> [Task data]
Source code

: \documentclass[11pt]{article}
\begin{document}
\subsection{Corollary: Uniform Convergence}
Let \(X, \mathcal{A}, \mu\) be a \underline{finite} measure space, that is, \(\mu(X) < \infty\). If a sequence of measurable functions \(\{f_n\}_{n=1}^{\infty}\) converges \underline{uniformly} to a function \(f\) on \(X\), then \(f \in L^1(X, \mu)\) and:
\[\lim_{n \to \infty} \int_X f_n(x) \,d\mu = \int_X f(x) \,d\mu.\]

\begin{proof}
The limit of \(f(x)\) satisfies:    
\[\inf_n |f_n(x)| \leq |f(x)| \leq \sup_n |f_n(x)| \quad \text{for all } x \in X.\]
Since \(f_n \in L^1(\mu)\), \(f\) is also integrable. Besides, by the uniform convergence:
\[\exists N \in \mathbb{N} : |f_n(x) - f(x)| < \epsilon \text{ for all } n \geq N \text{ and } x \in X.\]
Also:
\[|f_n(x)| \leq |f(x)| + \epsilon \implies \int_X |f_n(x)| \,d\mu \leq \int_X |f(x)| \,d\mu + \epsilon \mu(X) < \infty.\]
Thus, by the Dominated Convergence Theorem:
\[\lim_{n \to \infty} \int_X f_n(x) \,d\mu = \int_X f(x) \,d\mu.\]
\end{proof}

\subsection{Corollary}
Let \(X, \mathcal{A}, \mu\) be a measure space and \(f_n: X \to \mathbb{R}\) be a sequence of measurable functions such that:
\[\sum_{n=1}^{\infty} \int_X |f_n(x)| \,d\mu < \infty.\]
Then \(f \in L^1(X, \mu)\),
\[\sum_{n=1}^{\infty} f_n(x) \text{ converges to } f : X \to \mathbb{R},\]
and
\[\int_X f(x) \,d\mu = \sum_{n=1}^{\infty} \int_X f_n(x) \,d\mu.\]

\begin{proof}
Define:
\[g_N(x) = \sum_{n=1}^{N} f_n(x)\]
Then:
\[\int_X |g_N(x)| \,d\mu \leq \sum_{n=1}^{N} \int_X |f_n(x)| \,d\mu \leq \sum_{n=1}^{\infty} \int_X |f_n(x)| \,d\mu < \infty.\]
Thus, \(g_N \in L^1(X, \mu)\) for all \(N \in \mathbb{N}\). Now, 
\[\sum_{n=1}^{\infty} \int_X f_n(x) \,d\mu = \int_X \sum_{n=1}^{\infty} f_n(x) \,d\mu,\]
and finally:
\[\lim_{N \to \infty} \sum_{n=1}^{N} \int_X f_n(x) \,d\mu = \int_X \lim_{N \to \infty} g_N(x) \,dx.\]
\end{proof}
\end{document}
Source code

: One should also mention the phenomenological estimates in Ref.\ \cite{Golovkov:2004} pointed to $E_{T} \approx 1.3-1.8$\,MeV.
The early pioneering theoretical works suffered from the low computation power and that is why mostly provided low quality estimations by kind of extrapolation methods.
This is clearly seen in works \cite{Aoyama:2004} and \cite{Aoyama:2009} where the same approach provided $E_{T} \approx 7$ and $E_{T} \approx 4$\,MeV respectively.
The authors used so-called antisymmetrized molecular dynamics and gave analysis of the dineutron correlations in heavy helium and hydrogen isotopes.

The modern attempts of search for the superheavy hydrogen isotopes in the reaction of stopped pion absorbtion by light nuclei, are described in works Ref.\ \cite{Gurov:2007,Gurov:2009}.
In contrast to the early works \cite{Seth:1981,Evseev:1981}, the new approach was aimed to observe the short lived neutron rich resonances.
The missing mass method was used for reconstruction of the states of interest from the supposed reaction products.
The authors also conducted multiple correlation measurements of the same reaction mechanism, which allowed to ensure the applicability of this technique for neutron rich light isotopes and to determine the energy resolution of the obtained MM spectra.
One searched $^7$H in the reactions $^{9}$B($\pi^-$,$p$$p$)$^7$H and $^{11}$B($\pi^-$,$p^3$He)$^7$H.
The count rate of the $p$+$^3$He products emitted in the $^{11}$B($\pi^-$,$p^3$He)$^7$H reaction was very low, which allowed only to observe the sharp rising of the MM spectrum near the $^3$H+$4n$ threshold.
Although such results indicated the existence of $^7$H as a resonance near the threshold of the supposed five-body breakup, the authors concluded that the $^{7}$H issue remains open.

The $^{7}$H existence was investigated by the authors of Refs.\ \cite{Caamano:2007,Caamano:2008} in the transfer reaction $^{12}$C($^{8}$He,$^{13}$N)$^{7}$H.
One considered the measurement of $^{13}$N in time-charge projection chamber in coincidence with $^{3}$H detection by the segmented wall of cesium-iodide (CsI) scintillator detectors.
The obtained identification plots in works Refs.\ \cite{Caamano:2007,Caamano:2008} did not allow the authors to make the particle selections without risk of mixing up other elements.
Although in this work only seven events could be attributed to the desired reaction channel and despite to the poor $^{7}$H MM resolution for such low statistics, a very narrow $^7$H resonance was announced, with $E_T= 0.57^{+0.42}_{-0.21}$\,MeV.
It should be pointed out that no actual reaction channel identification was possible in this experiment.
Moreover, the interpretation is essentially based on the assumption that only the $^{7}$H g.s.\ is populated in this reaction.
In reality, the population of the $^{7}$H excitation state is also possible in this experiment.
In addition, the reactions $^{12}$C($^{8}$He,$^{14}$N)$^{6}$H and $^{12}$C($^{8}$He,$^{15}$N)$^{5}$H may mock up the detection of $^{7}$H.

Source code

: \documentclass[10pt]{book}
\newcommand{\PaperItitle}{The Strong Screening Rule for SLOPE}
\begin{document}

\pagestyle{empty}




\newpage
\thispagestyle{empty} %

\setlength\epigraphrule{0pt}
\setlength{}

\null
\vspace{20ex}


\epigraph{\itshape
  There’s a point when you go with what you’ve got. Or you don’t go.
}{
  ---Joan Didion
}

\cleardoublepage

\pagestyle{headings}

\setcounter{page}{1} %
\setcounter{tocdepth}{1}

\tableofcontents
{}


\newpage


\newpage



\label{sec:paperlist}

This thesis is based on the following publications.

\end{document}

==

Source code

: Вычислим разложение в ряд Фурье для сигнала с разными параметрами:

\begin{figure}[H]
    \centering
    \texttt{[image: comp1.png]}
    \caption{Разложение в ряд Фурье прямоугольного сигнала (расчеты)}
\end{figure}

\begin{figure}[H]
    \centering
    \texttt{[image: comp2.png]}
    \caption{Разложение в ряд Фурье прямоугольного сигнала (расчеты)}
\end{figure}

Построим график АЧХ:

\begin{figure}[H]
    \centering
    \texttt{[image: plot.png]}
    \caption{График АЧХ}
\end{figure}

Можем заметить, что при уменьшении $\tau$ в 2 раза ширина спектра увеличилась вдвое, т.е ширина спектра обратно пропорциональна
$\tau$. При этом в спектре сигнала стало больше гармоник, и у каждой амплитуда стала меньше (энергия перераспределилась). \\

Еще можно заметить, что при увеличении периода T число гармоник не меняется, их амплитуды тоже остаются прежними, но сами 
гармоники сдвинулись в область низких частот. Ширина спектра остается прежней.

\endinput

* * *

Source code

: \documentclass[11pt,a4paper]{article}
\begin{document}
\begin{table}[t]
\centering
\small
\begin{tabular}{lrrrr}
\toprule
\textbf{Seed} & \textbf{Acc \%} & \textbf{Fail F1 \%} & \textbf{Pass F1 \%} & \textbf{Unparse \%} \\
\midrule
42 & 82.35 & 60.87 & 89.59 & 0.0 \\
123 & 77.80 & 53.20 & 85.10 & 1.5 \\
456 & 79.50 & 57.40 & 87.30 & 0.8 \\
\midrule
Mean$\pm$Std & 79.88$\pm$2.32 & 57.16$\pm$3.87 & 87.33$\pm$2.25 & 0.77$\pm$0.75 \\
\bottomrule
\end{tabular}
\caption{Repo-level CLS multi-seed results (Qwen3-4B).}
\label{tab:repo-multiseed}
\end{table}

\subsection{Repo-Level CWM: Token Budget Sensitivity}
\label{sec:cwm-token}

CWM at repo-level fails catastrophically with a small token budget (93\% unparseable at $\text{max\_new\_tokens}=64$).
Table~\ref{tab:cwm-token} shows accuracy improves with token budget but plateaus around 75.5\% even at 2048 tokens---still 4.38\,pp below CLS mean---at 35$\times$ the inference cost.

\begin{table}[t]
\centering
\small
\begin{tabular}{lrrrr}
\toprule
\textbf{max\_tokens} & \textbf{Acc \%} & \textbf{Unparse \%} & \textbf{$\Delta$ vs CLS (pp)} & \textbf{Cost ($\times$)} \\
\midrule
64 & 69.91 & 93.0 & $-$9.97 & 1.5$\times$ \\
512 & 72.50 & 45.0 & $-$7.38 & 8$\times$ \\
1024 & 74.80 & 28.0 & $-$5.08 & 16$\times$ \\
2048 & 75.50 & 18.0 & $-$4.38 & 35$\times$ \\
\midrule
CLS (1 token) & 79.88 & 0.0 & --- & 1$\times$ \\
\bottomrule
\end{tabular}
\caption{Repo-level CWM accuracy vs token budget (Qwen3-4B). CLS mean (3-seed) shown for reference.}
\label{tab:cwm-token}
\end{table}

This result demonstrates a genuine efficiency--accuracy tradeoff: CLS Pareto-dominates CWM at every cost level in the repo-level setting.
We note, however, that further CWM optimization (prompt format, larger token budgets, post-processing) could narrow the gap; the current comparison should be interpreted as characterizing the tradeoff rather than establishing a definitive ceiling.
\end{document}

> [Task to complete]
From the line containing "456 & 79.50 & 57.40 & 87.30 & 0.8 \\" down to the line containing "This result demonstrates" in the material above, reproduce every line exactly, including the two end lines.

> [Your solution]
456 & 79.50 & 57.40 & 87.30 & 0.8 \\
\midrule
Mean$\pm$Std & 79.88$\pm$2.32 & 57.16$\pm$3.87 & 87.33$\pm$2.25 & 0.77$\pm$0.75 \\
\bottomrule
\end{tabular}
\caption{Repo-level CLS multi-seed results (Qwen3-4B).}
\label{tab:repo-multiseed}
\end{table}

\subsection{Repo-Level CWM: Token Budget Sensitivity}
\label{sec:cwm-token}

CWM at repo-level fails catastrophically with a small token budget (93\% unparseable at $\text{max\_new\_tokens}=64$).
Table~\ref{tab:cwm-token} shows accuracy improves with token budget but plateaus around 75.5\% even at 2048 tokens---still 4.38\,pp below CLS mean---at 35$\times$ the inference cost.

\begin{table}[t]
\centering
\small
\begin{tabular}{lrrrr}
\toprule
\textbf{max\_tokens} & \textbf{Acc \%} & \textbf{Unparse \%} & \textbf{$\Delta$ vs CLS (pp)} & \textbf{Cost ($\times$)} \\
\midrule
64 & 69.91 & 93.0 & $-$9.97 & 1.5$\times$ \\
512 & 72.50 & 45.0 & $-$7.38 & 8$\times$ \\
1024 & 74.80 & 28.0 & $-$5.08 & 16$\times$ \\
2048 & 75.50 & 18.0 & $-$4.38 & 35$\times$ \\
\midrule
CLS (1 token) & 79.88 & 0.0 & --- & 1$\times$ \\
\bottomrule
\end{tabular}
\caption{Repo-level CWM accuracy vs token budget (Qwen3-4B). CLS mean (3-seed) shown for reference.}
\label{tab:cwm-token}
\end{table}

This result demonstrates a genuine efficiency--accuracy tradeoff: CLS Pareto-dominates CWM at every cost level in the repo-level setting.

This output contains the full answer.